> _Activity_
All that is needed is the number of lines in the records that contain the word "Backend", stated without anything else.

Rendered images with source text
====

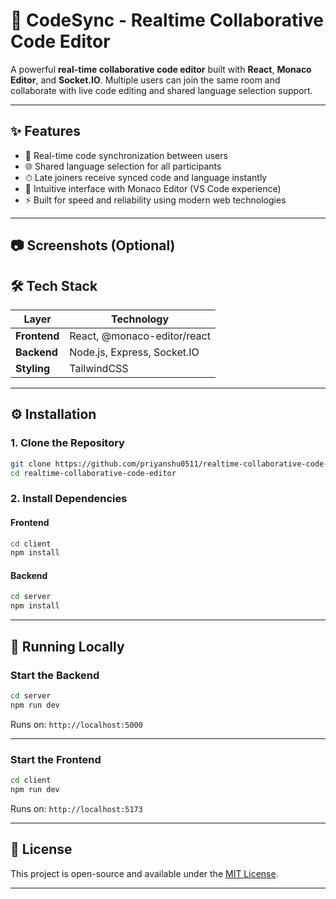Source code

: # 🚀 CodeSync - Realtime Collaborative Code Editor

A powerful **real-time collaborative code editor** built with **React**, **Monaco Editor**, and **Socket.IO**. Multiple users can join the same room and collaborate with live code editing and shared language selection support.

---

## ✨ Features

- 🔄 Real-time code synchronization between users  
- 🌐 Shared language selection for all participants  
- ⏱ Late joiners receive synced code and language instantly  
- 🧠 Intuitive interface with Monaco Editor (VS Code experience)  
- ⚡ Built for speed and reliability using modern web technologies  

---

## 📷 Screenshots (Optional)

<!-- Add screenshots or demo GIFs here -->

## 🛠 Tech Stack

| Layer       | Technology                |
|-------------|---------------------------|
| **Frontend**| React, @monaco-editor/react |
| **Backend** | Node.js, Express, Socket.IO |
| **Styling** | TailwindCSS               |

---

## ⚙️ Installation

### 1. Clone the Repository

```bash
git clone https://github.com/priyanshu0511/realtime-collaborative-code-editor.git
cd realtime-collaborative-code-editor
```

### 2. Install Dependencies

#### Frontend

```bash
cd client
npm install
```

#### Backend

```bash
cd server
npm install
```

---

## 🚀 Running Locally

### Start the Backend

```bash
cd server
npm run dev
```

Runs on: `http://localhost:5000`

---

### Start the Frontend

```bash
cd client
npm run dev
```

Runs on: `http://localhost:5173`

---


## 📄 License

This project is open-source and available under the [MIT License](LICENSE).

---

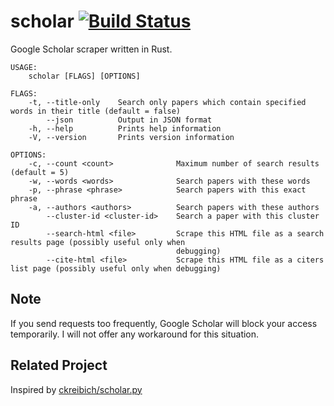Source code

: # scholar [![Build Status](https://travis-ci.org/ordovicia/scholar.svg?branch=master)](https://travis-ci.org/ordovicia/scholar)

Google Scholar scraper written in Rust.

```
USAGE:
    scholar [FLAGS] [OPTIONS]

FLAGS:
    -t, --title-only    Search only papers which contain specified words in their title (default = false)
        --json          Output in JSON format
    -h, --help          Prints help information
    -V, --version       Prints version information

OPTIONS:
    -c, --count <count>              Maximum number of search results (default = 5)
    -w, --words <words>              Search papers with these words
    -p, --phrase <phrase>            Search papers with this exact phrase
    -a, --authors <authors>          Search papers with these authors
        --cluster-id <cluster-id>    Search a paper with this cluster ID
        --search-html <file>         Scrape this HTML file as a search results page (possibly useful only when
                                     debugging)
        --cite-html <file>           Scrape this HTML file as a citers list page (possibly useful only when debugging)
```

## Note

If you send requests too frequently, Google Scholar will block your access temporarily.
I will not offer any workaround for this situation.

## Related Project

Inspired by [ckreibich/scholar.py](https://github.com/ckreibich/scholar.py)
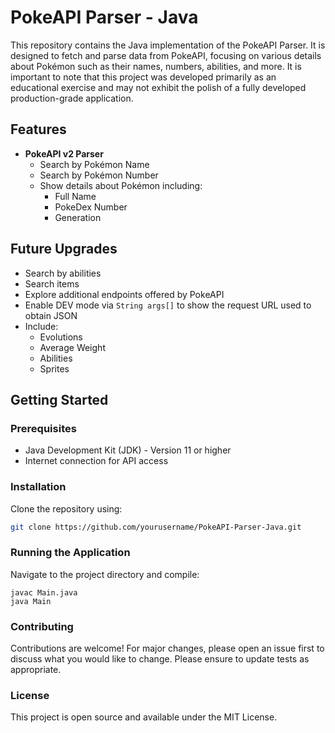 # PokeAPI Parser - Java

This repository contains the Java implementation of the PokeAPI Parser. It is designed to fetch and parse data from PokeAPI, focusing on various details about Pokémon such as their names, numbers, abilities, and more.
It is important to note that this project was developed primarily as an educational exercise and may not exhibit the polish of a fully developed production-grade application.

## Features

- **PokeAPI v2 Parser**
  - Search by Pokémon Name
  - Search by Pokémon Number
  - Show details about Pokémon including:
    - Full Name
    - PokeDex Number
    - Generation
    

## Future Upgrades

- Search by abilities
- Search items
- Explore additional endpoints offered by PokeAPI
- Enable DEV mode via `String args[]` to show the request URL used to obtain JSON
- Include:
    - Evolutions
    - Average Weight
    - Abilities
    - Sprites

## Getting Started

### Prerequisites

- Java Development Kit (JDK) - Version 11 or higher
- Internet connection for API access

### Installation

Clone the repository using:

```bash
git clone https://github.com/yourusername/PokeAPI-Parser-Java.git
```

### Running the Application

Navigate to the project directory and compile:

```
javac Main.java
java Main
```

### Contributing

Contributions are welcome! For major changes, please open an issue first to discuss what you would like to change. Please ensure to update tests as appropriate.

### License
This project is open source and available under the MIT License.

====

> _Response to the task_
3